++++ Dataset content

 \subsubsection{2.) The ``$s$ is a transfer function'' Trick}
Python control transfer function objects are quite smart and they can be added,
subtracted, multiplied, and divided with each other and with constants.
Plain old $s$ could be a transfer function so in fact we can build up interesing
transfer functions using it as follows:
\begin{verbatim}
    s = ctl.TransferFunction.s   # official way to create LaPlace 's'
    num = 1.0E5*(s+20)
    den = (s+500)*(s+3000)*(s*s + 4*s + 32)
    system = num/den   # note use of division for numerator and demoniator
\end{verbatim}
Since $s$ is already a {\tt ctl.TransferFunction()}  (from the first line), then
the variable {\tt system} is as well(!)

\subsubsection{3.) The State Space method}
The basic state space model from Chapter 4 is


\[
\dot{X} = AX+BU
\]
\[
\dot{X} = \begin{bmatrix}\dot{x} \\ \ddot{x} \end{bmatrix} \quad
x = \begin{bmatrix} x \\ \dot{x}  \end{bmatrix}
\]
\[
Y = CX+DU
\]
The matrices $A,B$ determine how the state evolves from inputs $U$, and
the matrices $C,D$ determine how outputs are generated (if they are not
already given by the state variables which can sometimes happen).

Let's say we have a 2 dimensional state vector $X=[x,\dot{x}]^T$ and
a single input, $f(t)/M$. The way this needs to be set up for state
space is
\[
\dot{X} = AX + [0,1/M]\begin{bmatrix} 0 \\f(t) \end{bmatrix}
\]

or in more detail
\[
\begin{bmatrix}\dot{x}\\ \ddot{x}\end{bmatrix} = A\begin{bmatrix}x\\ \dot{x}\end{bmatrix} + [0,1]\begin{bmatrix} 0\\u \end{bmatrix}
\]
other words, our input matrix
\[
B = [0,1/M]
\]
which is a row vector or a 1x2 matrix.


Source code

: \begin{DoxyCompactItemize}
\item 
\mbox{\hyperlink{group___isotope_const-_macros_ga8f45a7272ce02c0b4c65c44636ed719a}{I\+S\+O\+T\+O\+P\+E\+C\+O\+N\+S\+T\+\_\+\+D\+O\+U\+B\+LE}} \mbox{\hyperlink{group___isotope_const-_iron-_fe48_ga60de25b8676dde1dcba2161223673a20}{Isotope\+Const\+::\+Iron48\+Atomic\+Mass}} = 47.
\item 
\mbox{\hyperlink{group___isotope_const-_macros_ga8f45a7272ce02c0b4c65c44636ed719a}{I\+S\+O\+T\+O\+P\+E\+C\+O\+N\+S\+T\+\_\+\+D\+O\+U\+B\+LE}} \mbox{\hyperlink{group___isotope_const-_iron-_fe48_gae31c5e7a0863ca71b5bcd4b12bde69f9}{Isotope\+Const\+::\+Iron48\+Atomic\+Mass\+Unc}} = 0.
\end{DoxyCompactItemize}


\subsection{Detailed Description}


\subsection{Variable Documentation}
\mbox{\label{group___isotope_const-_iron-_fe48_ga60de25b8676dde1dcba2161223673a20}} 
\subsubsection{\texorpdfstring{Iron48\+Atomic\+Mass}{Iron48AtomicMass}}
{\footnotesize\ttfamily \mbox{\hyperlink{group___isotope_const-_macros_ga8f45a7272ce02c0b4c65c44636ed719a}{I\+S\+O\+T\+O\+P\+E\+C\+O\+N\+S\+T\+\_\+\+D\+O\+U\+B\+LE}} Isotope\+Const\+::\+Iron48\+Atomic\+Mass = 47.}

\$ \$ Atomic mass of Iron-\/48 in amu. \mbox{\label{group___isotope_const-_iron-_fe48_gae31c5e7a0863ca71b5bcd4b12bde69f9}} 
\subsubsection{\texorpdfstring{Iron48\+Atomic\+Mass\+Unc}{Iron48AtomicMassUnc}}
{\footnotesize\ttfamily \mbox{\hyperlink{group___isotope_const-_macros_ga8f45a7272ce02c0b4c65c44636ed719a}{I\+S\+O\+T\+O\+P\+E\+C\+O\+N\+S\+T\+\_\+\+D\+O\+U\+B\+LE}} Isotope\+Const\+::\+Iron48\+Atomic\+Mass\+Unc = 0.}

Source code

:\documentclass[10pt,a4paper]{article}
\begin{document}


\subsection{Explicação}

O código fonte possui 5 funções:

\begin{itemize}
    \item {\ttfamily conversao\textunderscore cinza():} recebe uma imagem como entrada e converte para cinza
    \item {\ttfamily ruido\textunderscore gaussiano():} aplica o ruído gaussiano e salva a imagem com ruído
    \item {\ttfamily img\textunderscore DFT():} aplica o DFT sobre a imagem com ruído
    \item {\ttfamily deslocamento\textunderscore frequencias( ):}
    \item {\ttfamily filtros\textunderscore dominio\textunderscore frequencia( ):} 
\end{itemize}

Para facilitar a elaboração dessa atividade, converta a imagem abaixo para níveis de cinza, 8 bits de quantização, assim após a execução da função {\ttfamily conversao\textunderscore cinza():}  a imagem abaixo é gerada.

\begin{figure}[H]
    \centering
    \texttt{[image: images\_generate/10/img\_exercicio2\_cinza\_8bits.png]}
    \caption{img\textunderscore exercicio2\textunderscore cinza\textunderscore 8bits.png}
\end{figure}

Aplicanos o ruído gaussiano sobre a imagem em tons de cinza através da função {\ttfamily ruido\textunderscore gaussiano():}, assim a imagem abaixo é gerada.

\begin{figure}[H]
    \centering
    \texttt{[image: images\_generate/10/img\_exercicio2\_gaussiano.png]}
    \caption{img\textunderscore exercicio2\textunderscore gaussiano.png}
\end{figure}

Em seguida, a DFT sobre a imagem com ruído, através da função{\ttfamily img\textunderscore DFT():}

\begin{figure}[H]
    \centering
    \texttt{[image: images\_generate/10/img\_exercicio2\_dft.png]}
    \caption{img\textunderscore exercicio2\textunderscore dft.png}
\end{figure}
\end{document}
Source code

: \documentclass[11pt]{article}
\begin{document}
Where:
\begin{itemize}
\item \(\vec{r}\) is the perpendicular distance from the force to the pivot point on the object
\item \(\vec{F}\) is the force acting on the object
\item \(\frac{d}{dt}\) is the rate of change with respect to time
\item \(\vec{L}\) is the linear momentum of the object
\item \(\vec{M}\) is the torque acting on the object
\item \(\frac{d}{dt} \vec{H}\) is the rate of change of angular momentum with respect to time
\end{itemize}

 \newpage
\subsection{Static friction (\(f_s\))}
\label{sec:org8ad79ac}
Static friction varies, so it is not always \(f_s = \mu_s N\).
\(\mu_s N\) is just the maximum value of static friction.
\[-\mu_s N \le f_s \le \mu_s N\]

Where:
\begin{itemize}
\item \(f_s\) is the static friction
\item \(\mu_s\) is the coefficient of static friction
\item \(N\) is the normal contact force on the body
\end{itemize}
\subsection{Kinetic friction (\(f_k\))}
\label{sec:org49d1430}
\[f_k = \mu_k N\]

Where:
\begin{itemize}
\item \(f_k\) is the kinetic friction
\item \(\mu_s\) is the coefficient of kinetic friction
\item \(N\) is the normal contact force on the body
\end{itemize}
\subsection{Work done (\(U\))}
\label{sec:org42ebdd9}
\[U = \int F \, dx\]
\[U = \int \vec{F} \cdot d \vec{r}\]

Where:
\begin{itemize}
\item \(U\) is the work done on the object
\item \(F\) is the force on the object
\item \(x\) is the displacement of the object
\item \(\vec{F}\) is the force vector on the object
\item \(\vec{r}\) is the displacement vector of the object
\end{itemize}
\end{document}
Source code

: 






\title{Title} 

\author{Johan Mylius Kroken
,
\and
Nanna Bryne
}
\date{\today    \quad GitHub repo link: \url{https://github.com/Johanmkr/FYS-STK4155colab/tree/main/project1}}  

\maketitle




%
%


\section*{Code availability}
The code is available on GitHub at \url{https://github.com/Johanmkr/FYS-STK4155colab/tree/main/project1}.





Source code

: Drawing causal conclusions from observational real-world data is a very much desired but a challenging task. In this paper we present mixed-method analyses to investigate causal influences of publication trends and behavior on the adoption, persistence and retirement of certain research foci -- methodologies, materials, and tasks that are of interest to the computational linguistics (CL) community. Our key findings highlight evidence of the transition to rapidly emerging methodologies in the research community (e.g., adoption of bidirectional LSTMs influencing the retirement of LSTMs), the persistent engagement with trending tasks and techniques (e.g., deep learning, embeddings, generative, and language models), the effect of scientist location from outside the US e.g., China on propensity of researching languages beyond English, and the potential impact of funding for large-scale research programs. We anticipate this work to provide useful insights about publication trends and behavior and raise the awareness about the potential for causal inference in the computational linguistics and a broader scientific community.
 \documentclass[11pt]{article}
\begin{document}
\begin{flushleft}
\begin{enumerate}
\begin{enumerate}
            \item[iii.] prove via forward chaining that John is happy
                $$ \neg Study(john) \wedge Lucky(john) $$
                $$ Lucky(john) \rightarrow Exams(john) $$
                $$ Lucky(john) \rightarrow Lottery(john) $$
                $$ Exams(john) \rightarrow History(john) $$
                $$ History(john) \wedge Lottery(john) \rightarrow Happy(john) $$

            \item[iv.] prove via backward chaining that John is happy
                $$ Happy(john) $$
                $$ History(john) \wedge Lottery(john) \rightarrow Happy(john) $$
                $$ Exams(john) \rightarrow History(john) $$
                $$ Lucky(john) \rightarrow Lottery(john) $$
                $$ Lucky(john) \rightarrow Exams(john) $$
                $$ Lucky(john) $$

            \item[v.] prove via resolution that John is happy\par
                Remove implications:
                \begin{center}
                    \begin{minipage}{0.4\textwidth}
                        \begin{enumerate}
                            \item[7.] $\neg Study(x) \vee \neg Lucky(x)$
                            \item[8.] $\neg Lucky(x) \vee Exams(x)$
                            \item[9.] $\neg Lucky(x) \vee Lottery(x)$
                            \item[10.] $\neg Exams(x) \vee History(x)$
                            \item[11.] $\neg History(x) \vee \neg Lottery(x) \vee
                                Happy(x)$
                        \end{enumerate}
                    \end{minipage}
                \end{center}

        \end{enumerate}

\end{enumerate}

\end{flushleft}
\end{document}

++++++++

### [What is expected]
In your answer, include only the lines above starting at the line that holds "transfer functions using" and ending at the line that holds "the matrices $C,D$", copied exactly.

### [Exercise output]
transfer functions using it as follows:
\begin{verbatim}
    s = ctl.TransferFunction.s   # official way to create LaPlace 's'
    num = 1.0E5*(s+20)
    den = (s+500)*(s+3000)*(s*s + 4*s + 32)
    system = num/den   # note use of division for numerator and demoniator
\end{verbatim}
Since $s$ is already a {\tt ctl.TransferFunction()}  (from the first line), then
the variable {\tt system} is as well(!)

\subsubsection{3.) The State Space method}
The basic state space model from Chapter 4 is


\[
\dot{X} = AX+BU
\]
\[
\dot{X} = \begin{bmatrix}\dot{x} \\ \ddot{x} \end{bmatrix} \quad
x = \begin{bmatrix} x \\ \dot{x}  \end{bmatrix}
\]
\[
Y = CX+DU
\]
The matrices $A,B$ determine how the state evolves from inputs $U$, and
the matrices $C,D$ determine how outputs are generated (if they are not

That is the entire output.